Credit Suisse profit collapses by three quarters

11 April 2012

Credit Suisse's third-quarter net profit tumbled 74% as sluggish equities trading halved investment banking earnings from the previous quarter.

Switzerland's second largest bank by market value said net profit fell to 609 million Swiss francs (£399.9 million), below a forecast for Swfr 980 million.

Investment banking pre-tax income halved to Swfr 395 million (£259.4 million) from an already subdued Swfr 784 million (£514.8 million) the previous quarter, as chief executive Brady Dougan's strategy to hire investment bankers in the second quarter failed to pay off with markets flattening.

Credit Suisse was the first big European bank to report third-quarter numbers after American rivals such as Goldman Sachs posted higher than expected profit despite low trading volumes in the US equity market - although Morgan Stanley, which has derisked its trading operations since the credit crisis, surprised with a disappointing loss.
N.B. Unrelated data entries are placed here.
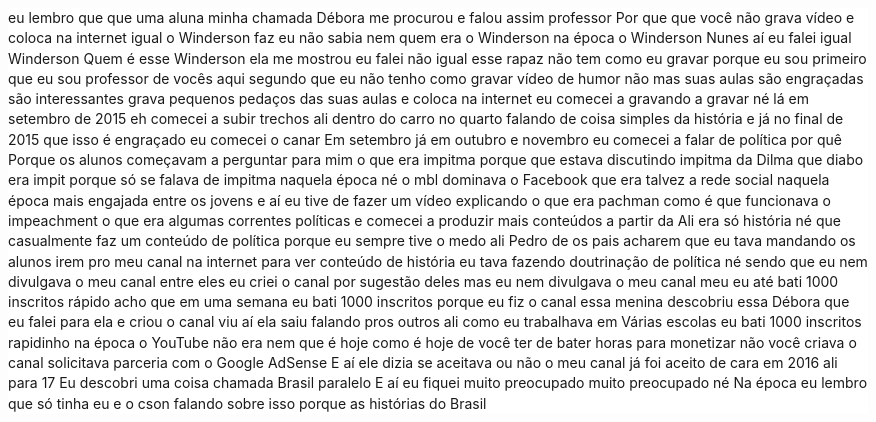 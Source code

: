 eu lembro que que uma aluna minha
chamada Débora me procurou e falou assim
professor Por que que você não grava
vídeo e coloca na internet igual o
Winderson faz eu não sabia nem quem era
o Winderson na época o Winderson Nunes
aí eu falei igual Winderson Quem é esse
Winderson ela me mostrou eu falei não
igual esse rapaz não tem como eu gravar
porque eu sou primeiro que eu sou
professor de vocês aqui segundo que eu
não tenho como gravar vídeo de humor não
mas suas aulas são engraçadas são
interessantes grava pequenos pedaços das
suas aulas e coloca na internet eu
comecei a gravando a gravar né lá em
setembro de 2015 eh
comecei a subir trechos ali dentro do
carro no quarto falando de coisa simples
da história e já no final de 2015 que
isso é engraçado eu comecei o canar Em
setembro já em outubro e novembro eu
comecei a falar de política por quê
Porque os alunos começavam a perguntar
para mim o que era impitma porque que
estava discutindo impitma da Dilma que
diabo era impit porque só se falava de
impitma naquela época né o mbl dominava
o Facebook que era talvez a rede social
naquela época mais engajada entre os
jovens e aí eu tive de fazer um vídeo
explicando o que era pachman como é que
funcionava o impeachment o que era
algumas correntes políticas e comecei a
produzir mais conteúdos a partir da Ali
era só história né que casualmente faz
um conteúdo de política porque eu sempre
tive o medo ali Pedro de os pais acharem
que eu tava mandando os alunos irem pro
meu canal na internet para ver conteúdo
de história eu tava fazendo doutrinação
de política né sendo que eu nem
divulgava o meu canal entre eles eu
criei o canal por sugestão deles mas eu
nem divulgava o meu canal meu eu até
bati 1000 inscritos rápido acho que em
uma semana eu bati 1000 inscritos porque
eu fiz o canal essa menina descobriu
essa Débora que eu falei para ela e
criou o canal viu aí ela saiu falando
pros outros ali como eu trabalhava em
Várias escolas eu bati 1000 inscritos
rapidinho na época o YouTube não era nem
que é hoje como é hoje de você ter de
bater horas para monetizar não você
criava o canal solicitava parceria com o
Google AdSense E aí ele dizia se
aceitava ou não o meu canal já foi
aceito de cara em 2016 ali para 17 Eu
descobri uma coisa chamada Brasil
paralelo E aí eu fiquei muito preocupado
muito preocupado né Na época eu lembro
que só tinha eu e o cson falando sobre
isso porque as histórias do Brasil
Shares in Credit Suisse were trading 2.8% lower as markets opened. They have fallen around 15% this year, against a 3% dip in the Stoxx 600 European banks index and a 10% rise in the stock of rival UBS, which is playing catch-up to Credit Suisse's strong rally last year.

Earnings at Credit Suisse's private bank outstripped the normally more lucrative investment banking segment for a second quarter running.

"We believe the prospects for growth remain very attractive and our private bank is poised to capitalise as markets improve," Dougan said.

The private banking segment attracted Swfr 12.6 billion (£8.37 billion) in net new client assets, against Swfr 13.1 billion a year earlier.

Turgid equity markets ate into investment banking earnings, though the fixed income, underwriting and advisory operations performed well, Dougan said.

The two big Swiss banks have cut back on proprietary trading as local regulators urge a stronger focus on traditional wealth management than riskier investment banking, making earnings less volatile but less spectacular than many American counterparts. Credit Suisse maintained a strong Tier 1 capital ratio of 16.7% - one of the highest in the industry - versus 16.3% at the end of the first half and was on track to meet new international and local capital requirements aimed at reducing bank risk-taking.

"We are well placed to meet these new requirements and at the same time compete and deliver attractive returns to our shareholders," Dougan said.